* **About this exercise**: Transcribe only the part of the material below that begins at the line containing "Source code" and ends at the line containing "Containerization | [docker.com](https://www.docker.com/) |", with both kept and images left out.

* **Exercise input**:
──────────────────────────────

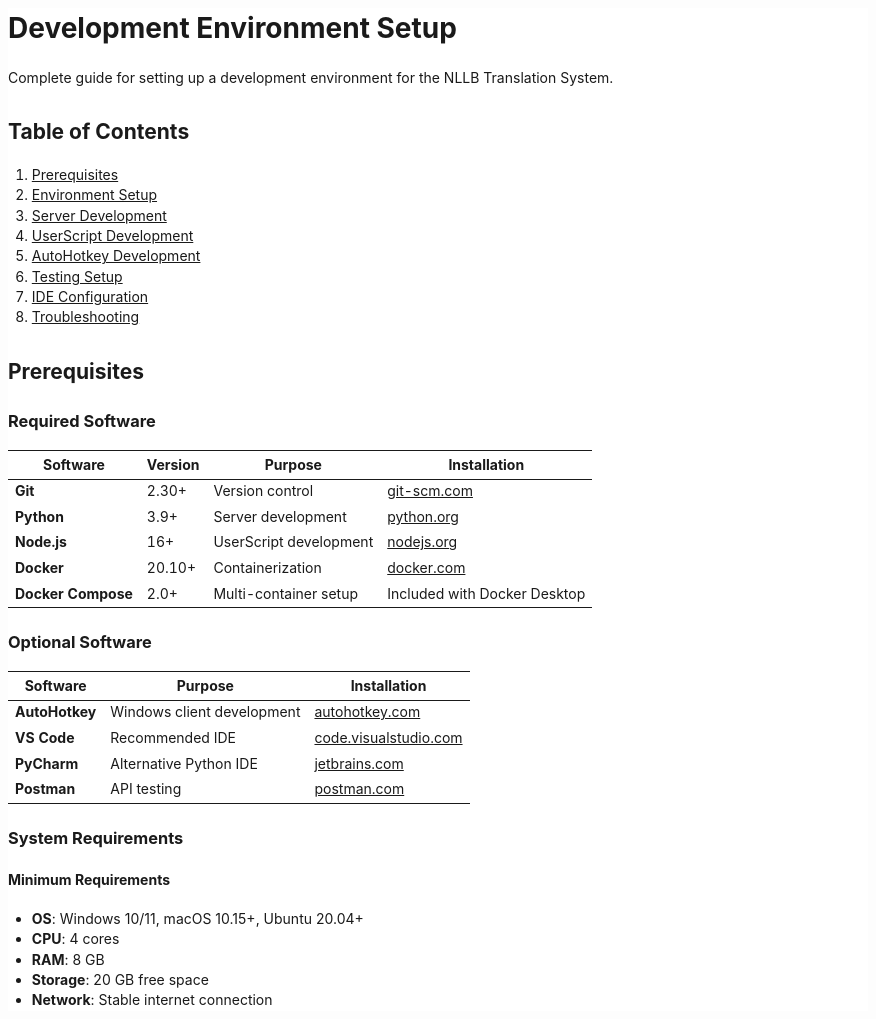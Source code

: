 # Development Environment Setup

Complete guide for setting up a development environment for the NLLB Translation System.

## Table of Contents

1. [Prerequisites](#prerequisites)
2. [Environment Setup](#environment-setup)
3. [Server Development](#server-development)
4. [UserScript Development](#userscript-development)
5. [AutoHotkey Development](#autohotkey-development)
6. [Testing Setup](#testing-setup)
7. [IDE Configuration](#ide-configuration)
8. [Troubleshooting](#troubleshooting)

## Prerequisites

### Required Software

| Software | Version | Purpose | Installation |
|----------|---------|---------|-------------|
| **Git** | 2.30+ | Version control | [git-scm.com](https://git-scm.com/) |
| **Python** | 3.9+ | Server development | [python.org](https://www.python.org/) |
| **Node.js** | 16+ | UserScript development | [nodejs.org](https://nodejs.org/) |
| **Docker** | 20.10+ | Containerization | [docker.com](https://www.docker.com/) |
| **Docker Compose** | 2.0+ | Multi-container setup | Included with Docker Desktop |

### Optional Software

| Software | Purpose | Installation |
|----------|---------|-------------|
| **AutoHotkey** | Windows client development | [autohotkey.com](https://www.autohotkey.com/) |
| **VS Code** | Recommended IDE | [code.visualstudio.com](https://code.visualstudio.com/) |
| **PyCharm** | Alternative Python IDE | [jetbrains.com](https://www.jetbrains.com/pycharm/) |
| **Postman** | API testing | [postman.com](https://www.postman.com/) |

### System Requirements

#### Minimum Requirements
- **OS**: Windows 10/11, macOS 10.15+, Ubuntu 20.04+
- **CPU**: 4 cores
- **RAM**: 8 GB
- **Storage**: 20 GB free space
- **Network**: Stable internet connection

──────────────────────────────

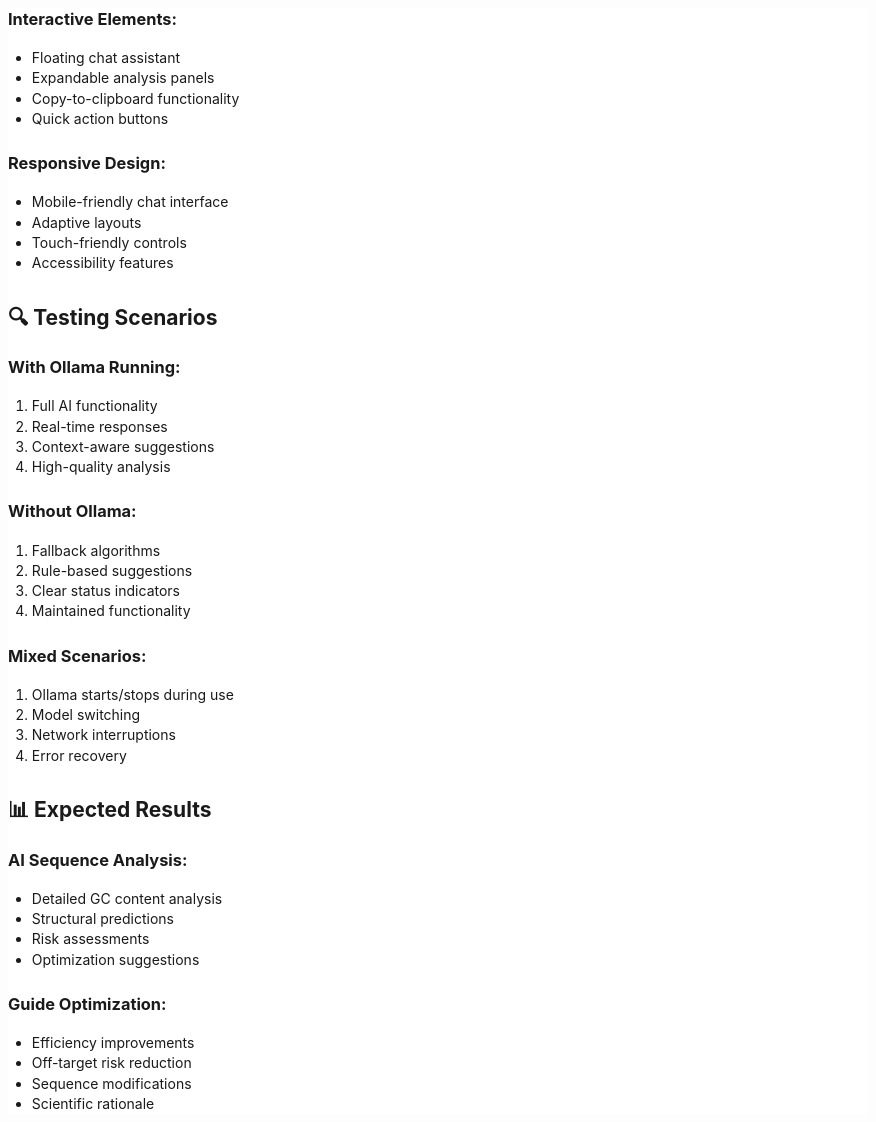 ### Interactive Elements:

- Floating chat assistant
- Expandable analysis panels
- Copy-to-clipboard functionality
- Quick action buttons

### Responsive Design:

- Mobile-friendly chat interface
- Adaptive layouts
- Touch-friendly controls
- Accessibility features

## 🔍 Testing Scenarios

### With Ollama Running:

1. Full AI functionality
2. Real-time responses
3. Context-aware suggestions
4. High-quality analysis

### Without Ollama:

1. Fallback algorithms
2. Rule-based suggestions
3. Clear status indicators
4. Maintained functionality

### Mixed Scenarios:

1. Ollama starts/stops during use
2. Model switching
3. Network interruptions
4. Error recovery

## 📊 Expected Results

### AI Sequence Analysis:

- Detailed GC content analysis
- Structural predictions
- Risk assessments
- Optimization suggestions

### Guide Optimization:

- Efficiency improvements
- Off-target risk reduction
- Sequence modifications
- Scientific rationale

──────────────────────────────

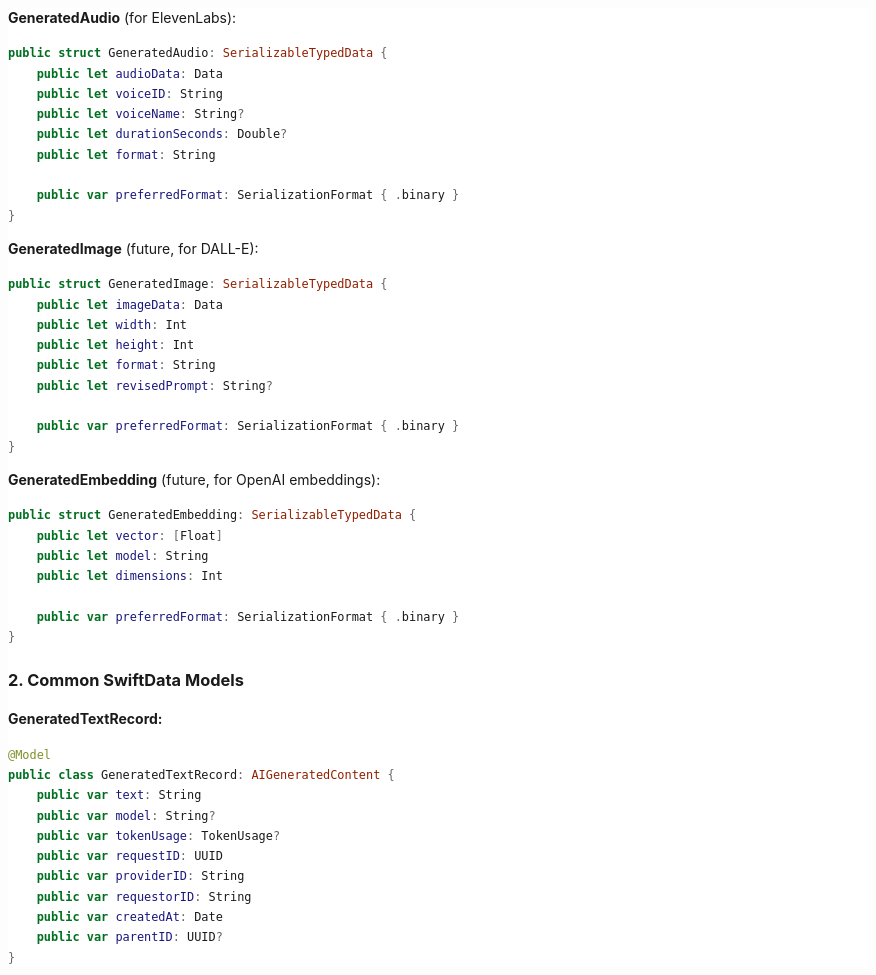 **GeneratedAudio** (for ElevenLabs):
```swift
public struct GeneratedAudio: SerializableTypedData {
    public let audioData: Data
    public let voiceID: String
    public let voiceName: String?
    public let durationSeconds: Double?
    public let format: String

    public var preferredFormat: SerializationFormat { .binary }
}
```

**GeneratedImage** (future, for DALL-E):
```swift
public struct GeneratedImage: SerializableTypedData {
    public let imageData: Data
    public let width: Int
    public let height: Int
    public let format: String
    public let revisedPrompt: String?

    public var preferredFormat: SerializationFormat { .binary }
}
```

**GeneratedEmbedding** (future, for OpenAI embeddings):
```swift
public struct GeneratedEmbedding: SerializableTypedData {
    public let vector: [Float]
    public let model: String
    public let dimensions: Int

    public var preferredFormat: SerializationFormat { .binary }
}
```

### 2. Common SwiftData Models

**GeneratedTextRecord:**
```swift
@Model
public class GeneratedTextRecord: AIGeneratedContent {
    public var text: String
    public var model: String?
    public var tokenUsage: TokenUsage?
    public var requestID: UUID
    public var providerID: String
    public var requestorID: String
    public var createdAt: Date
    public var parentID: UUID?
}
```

──────────────────────────────

* **Solution to the exercise**:
Source code

: # Development Environment Setup

Complete guide for setting up a development environment for the NLLB Translation System.

## Table of Contents

1. [Prerequisites](#prerequisites)
2. [Environment Setup](#environment-setup)
3. [Server Development](#server-development)
4. [UserScript Development](#userscript-development)
5. [AutoHotkey Development](#autohotkey-development)
6. [Testing Setup](#testing-setup)
7. [IDE Configuration](#ide-configuration)
8. [Troubleshooting](#troubleshooting)

## Prerequisites

### Required Software

| Software | Version | Purpose | Installation |
|----------|---------|---------|-------------|
| **Git** | 2.30+ | Version control | [git-scm.com](https://git-scm.com/) |
| **Python** | 3.9+ | Server development | [python.org](https://www.python.org/) |
| **Node.js** | 16+ | UserScript development | [nodejs.org](https://nodejs.org/) |
| **Docker** | 20.10+ | Containerization | [docker.com](https://www.docker.com/) |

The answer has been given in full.